カフェ・フローリアンはサン・マルコ広場の一角にあるのだが、この有名なサン・マルコ広場を歩きながらマドリードのマジョール広場を思い出してしまう自分が悲しい。

 

本場のカフェラテとティラミスを堪能しようと意気揚々と店内へ入ってみると、パリっとした立派なウェーターさんが出迎えてくれた。1800年代からほぼ変わっていないという内装や装飾も相まって一気に優雅な気分になる。

しかし、渡されたメニューを開いたとたん私の心臓は一分間停止した。

たかがコーヒーなのにべらぼうに高いではないか!

コーヒーとティラミスで19€もするのだ!

当時のマドリードのコーヒー一杯の値段は1€から1.5€だった。ケーキだってせいぜい5€ぐらいだ。

スペインの物価が染みついてしまっている身にケーキセット19€は痛い。

しかし、ここまで来て後には引けないので19€に動揺したことは封印してにっこり優雅にコーヒーとティラミスをオーダーする。
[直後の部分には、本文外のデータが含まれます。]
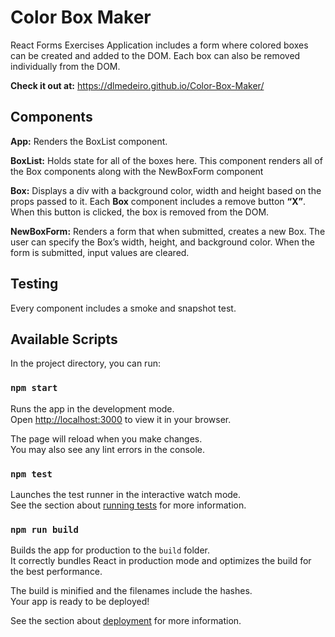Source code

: # Color Box Maker
React Forms Exercises
Application includes a form where colored boxes can be created and added to the DOM.  Each box can also be removed individually from the DOM.

__Check it out at:__ https://dlmedeiro.github.io/Color-Box-Maker/

## Components

__App:__ Renders the BoxList component.

__BoxList:__ Holds state for all of the boxes here. This component renders all of the Box components along with the NewBoxForm component

__Box:__ Displays a div with a background color, width and height based on the props passed to it.  Each __Box__ component includes a remove button __“X”__. When this button is clicked, the box is removed from the DOM.

__NewBoxForm:__ Renders a form that when submitted, creates a new Box. The user can specify the Box’s width, height, and background color. When the form is submitted, input values are cleared.

## Testing

Every component includes a smoke and snapshot test.

## Available Scripts

In the project directory, you can run:

### `npm start`

Runs the app in the development mode.\
Open [http://localhost:3000](http://localhost:3000) to view it in your browser.

The page will reload when you make changes.\
You may also see any lint errors in the console.

### `npm test`

Launches the test runner in the interactive watch mode.\
See the section about [running tests](https://facebook.github.io/create-react-app/docs/running-tests) for more information.

### `npm run build`

Builds the app for production to the `build` folder.\
It correctly bundles React in production mode and optimizes the build for the best performance.

The build is minified and the filenames include the hashes.\
Your app is ready to be deployed!

See the section about [deployment](https://facebook.github.io/create-react-app/docs/deployment) for more information.
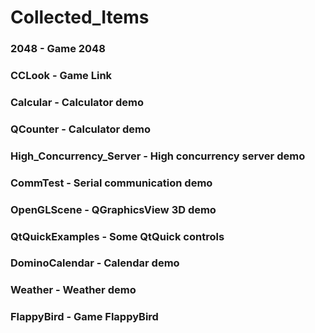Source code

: # Collected_Items

### 2048 - Game 2048

### CCLook - Game Link

### Calcular - Calculator demo

### QCounter - Calculator demo

### High_Concurrency_Server - High concurrency server demo

### CommTest - Serial communication demo

### OpenGLScene - QGraphicsView 3D demo

### QtQuickExamples - Some QtQuick controls

### DominoCalendar - Calendar demo

### Weather - Weather demo

### FlappyBird - Game FlappyBird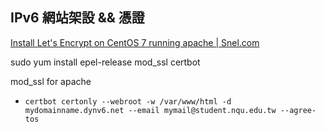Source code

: ## IPv6 網站架設 && 憑證

[Install Let's Encrypt on CentOS 7 running apache | Snel.com](https://www.snel.com/support/install-lets-encrypt-centos-7/)

sudo yum install epel-release mod_ssl certbot

mod_ssl for apache

- `certbot certonly --webroot -w /var/www/html -d mydomainname.dynv6.net --email mymail@student.nqu.edu.tw --agree-tos`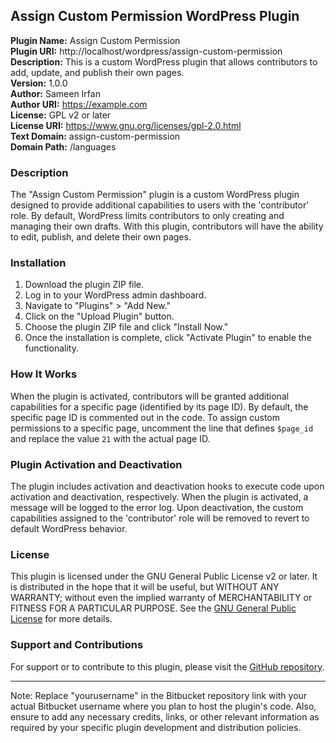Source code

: ## Assign Custom Permission WordPress Plugin

**Plugin Name:** Assign Custom Permission  
**Plugin URI:** http://localhost/wordpress/assign-custom-permission  
**Description:** This is a custom WordPress plugin that allows contributors to add, update, and publish their own pages.  
**Version:** 1.0.0  
**Author:** Sameen Irfan  
**Author URI:** https://example.com  
**License:** GPL v2 or later  
**License URI:** https://www.gnu.org/licenses/gpl-2.0.html  
**Text Domain:** assign-custom-permission  
**Domain Path:** /languages  

### Description

The "Assign Custom Permission" plugin is a custom WordPress plugin designed to provide additional capabilities to users with the 'contributor' role. By default, WordPress limits contributors to only creating and managing their own drafts. With this plugin, contributors will have the ability to edit, publish, and delete their own pages.

### Installation

1. Download the plugin ZIP file.
2. Log in to your WordPress admin dashboard.
3. Navigate to "Plugins" > "Add New."
4. Click on the "Upload Plugin" button.
5. Choose the plugin ZIP file and click "Install Now."
6. Once the installation is complete, click "Activate Plugin" to enable the functionality.

### How It Works

When the plugin is activated, contributors will be granted additional capabilities for a specific page (identified by its page ID). By default, the specific page ID is commented out in the code. To assign custom permissions to a specific page, uncomment the line that defines `$page_id` and replace the value `21` with the actual page ID.

### Plugin Activation and Deactivation

The plugin includes activation and deactivation hooks to execute code upon activation and deactivation, respectively. When the plugin is activated, a message will be logged to the error log. Upon deactivation, the custom capabilities assigned to the 'contributor' role will be removed to revert to default WordPress behavior.

### License

This plugin is licensed under the GNU General Public License v2 or later. It is distributed in the hope that it will be useful, but WITHOUT ANY WARRANTY; without even the implied warranty of MERCHANTABILITY or FITNESS FOR A PARTICULAR PURPOSE. See the [GNU General Public License](https://www.gnu.org/licenses/gpl-2.0.html) for more details.

### Support and Contributions

For support or to contribute to this plugin, please visit the [GitHub repository]([https://bitbucket.org/yourusername/assign-custom-permission](https://github.com/sameenirfan/Assign-Custom-Permission-WordPress-Plugin/)).

---

Note: Replace "yourusername" in the Bitbucket repository link with your actual Bitbucket username where you plan to host the plugin's code. Also, ensure to add any necessary credits, links, or other relevant information as required by your specific plugin development and distribution policies.
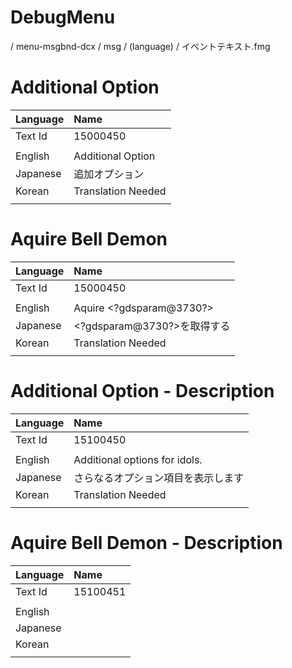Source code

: # DebugMenu
/ menu-msgbnd-dcx / msg / (language) / イベントテキスト.fmg

# Additional Option
| Language | Name |
| :------- | :---------- |
| Text Id | 15000450 |
|||
| English | Additional Option |
| Japanese | 追加オプション |
| Korean | Translation Needed |
|||

# Aquire Bell Demon
| Language | Name |
| :------- | :---------- |
| Text Id | 15000450 |
|||
| English | Aquire &lt;?gdsparam@3730?&gt; |
| Japanese | &lt;?gdsparam@3730?&gt;を取得する |
| Korean | Translation Needed |
|||

# Additional Option - Description
| Language | Name |
| :------- | :---------- |
| Text Id | 15100450 |
|||
| English | Additional options for idols. |
| Japanese | さらなるオプション項目を表示します |
| Korean | Translation Needed |
|||

# Aquire Bell Demon - Description
| Language | Name |
| :------- | :---------- |
| Text Id | 15100451 |
|||
| English | |
| Japanese | |
| Korean | |
|||
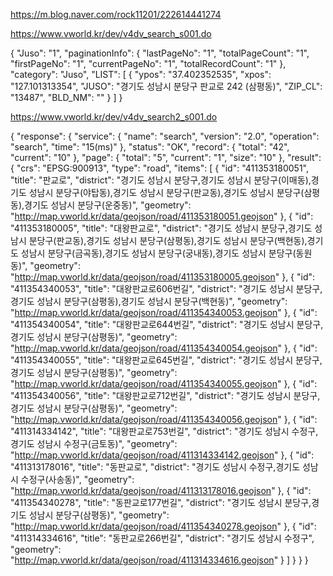 https://m.blog.naver.com/rock11201/222614441274

https://www.vworld.kr/dev/v4dv_search_s001.do

{
  "Juso": "1",
  "paginationInfo": {
    "lastPageNo": "1",
    "totalPageCount": "1",
    "firstPageNo": "1",
    "currentPageNo": "1",
    "totalRecordCount": "1"
  },
  "category": "Juso",
  "LIST": [
    {
      "ypos": "37.402352535",
      "xpos": "127.101313354",
      "JUSO": "경기도 성남시 분당구 판교로 242 (삼평동)",
      "ZIP_CL": "13487",
      "BLD_NM": ""
    }
  ]
}

https://www.vworld.kr/dev/v4dv_search2_s001.do

{
  "response": {
    "service": {
      "name": "search",
      "version": "2.0",
      "operation": "search",
      "time": "15(ms)"
    },
    "status": "OK",
    "record": {
      "total": "42",
      "current": "10"
    },
    "page": {
      "total": "5",
      "current": "1",
      "size": "10"
    },
    "result": {
      "crs": "EPSG:900913",
      "type": "road",
      "items": [
        {
          "id": "411353180051",
          "title": "판교로",
          "district": "경기도 성남시 분당구,경기도 성남시 분당구(이매동),경기도 성남시 분당구(야탑동),경기도 성남시 분당구(판교동),경기도 성남시 분당구(삼평동),경기도 성남시 분당구(운중동)",
          "geometry": "http://map.vworld.kr/data/geojson/road/411353180051.geojson"
        },
        {
          "id": "411353180005",
          "title": "대왕판교로",
          "district": "경기도 성남시 분당구,경기도 성남시 분당구(판교동),경기도 성남시 분당구(삼평동),경기도 성남시 분당구(백현동),경기도 성남시 분당구(금곡동),경기도 성남시 분당구(궁내동),경기도 성남시 분당구(동원동)",
          "geometry": "http://map.vworld.kr/data/geojson/road/411353180005.geojson"
        },
        {
          "id": "411354340053",
          "title": "대왕판교로606번길",
          "district": "경기도 성남시 분당구,경기도 성남시 분당구(삼평동),경기도 성남시 분당구(백현동)",
          "geometry": "http://map.vworld.kr/data/geojson/road/411354340053.geojson"
        },
        {
          "id": "411354340054",
          "title": "대왕판교로644번길",
          "district": "경기도 성남시 분당구,경기도 성남시 분당구(삼평동)",
          "geometry": "http://map.vworld.kr/data/geojson/road/411354340054.geojson"
        },
        {
          "id": "411354340055",
          "title": "대왕판교로645번길",
          "district": "경기도 성남시 분당구,경기도 성남시 분당구(삼평동)",
          "geometry": "http://map.vworld.kr/data/geojson/road/411354340055.geojson"
        },
        {
          "id": "411354340056",
          "title": "대왕판교로712번길",
          "district": "경기도 성남시 분당구,경기도 성남시 분당구(삼평동)",
          "geometry": "http://map.vworld.kr/data/geojson/road/411354340056.geojson"
        },
        {
          "id": "411314334142",
          "title": "대왕판교로753번길",
          "district": "경기도 성남시 수정구,경기도 성남시 수정구(금토동)",
          "geometry": "http://map.vworld.kr/data/geojson/road/411314334142.geojson"
        },
        {
          "id": "411313178016",
          "title": "동판교로",
          "district": "경기도 성남시 수정구,경기도 성남시 수정구(사송동)",
          "geometry": "http://map.vworld.kr/data/geojson/road/411313178016.geojson"
        },
        {
          "id": "411354340278",
          "title": "동판교로177번길",
          "district": "경기도 성남시 분당구,경기도 성남시 분당구(삼평동)",
          "geometry": "http://map.vworld.kr/data/geojson/road/411354340278.geojson"
        },
        {
          "id": "411314334616",
          "title": "동판교로266번길",
          "district": "경기도 성남시 수정구",
          "geometry": "http://map.vworld.kr/data/geojson/road/411314334616.geojson"
        }
      ]
    }
  }
}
日本にいた頃は2000円のケーキセットだって動揺せずに注文できていたはずなのに、スペインで暮らしているうちに私の金銭感覚はずいぶん変化してしまっていたようだ。 恐るべし私の適応能力。

 

残念ながら19€もしたコーヒーとティラミスの味はまったく覚えていない。

まずかったら記憶に残るはずなので記憶にないということは可もなく不可もなくの味だったのだろう。

 

味はまったく覚えていないのだが、トイレは覚えている。

カフェのトイレは二階にあった。掃除の行き届いたきれいなトイレだったのだが、トイレ係のおばちゃんがいてチップを請求されたのだ!!!!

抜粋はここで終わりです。